▶ _Work instruction_:
All of the entries below should be copied exactly as they appear.

(Beginning of Source data)

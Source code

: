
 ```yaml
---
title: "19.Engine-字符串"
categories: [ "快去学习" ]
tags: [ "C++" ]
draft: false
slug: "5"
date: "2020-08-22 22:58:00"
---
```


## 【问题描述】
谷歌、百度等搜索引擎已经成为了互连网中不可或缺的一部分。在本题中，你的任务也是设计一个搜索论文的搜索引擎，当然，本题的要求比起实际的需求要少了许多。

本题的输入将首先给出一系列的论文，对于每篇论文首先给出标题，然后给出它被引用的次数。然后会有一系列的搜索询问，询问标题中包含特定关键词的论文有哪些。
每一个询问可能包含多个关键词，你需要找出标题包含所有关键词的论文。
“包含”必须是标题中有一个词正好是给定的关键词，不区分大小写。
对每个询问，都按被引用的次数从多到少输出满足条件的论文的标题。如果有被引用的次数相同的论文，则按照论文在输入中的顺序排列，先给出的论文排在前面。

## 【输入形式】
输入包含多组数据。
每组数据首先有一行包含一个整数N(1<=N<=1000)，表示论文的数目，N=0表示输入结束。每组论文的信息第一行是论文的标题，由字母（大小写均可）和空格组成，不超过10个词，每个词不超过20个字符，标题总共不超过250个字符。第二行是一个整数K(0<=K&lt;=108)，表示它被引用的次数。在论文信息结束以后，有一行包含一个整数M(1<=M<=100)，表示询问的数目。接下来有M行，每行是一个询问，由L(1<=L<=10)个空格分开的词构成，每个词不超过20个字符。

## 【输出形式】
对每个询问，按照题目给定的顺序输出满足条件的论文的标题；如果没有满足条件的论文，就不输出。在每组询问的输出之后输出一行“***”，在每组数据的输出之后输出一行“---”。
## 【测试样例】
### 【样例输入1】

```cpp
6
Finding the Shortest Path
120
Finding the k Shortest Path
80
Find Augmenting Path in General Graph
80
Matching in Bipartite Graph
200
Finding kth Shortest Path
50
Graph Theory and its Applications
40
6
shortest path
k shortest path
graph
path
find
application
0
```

(End of Source data)

▶ _Written solution_:
Source code

:
 ```yaml
---
title: "19.Engine-字符串"
categories: [ "快去学习" ]
tags: [ "C++" ]
draft: false
slug: "5"
date: "2020-08-22 22:58:00"
---
```


## 【问题描述】
谷歌、百度等搜索引擎已经成为了互连网中不可或缺的一部分。在本题中，你的任务也是设计一个搜索论文的搜索引擎，当然，本题的要求比起实际的需求要少了许多。

本题的输入将首先给出一系列的论文，对于每篇论文首先给出标题，然后给出它被引用的次数。然后会有一系列的搜索询问，询问标题中包含特定关键词的论文有哪些。
每一个询问可能包含多个关键词，你需要找出标题包含所有关键词的论文。
“包含”必须是标题中有一个词正好是给定的关键词，不区分大小写。
对每个询问，都按被引用的次数从多到少输出满足条件的论文的标题。如果有被引用的次数相同的论文，则按照论文在输入中的顺序排列，先给出的论文排在前面。

## 【输入形式】
输入包含多组数据。
每组数据首先有一行包含一个整数N(1<=N<=1000)，表示论文的数目，N=0表示输入结束。每组论文的信息第一行是论文的标题，由字母（大小写均可）和空格组成，不超过10个词，每个词不超过20个字符，标题总共不超过250个字符。第二行是一个整数K(0<=K&lt;=108)，表示它被引用的次数。在论文信息结束以后，有一行包含一个整数M(1<=M<=100)，表示询问的数目。接下来有M行，每行是一个询问，由L(1<=L<=10)个空格分开的词构成，每个词不超过20个字符。

## 【输出形式】
对每个询问，按照题目给定的顺序输出满足条件的论文的标题；如果没有满足条件的论文，就不输出。在每组询问的输出之后输出一行“***”，在每组数据的输出之后输出一行“---”。
## 【测试样例】
### 【样例输入1】

```cpp
6
Finding the Shortest Path
120
Finding the k Shortest Path
80
Find Augmenting Path in General Graph
80
Matching in Bipartite Graph
200
Finding kth Shortest Path
50
Graph Theory and its Applications
40
6
shortest path
k shortest path
graph
path
find
application
0
```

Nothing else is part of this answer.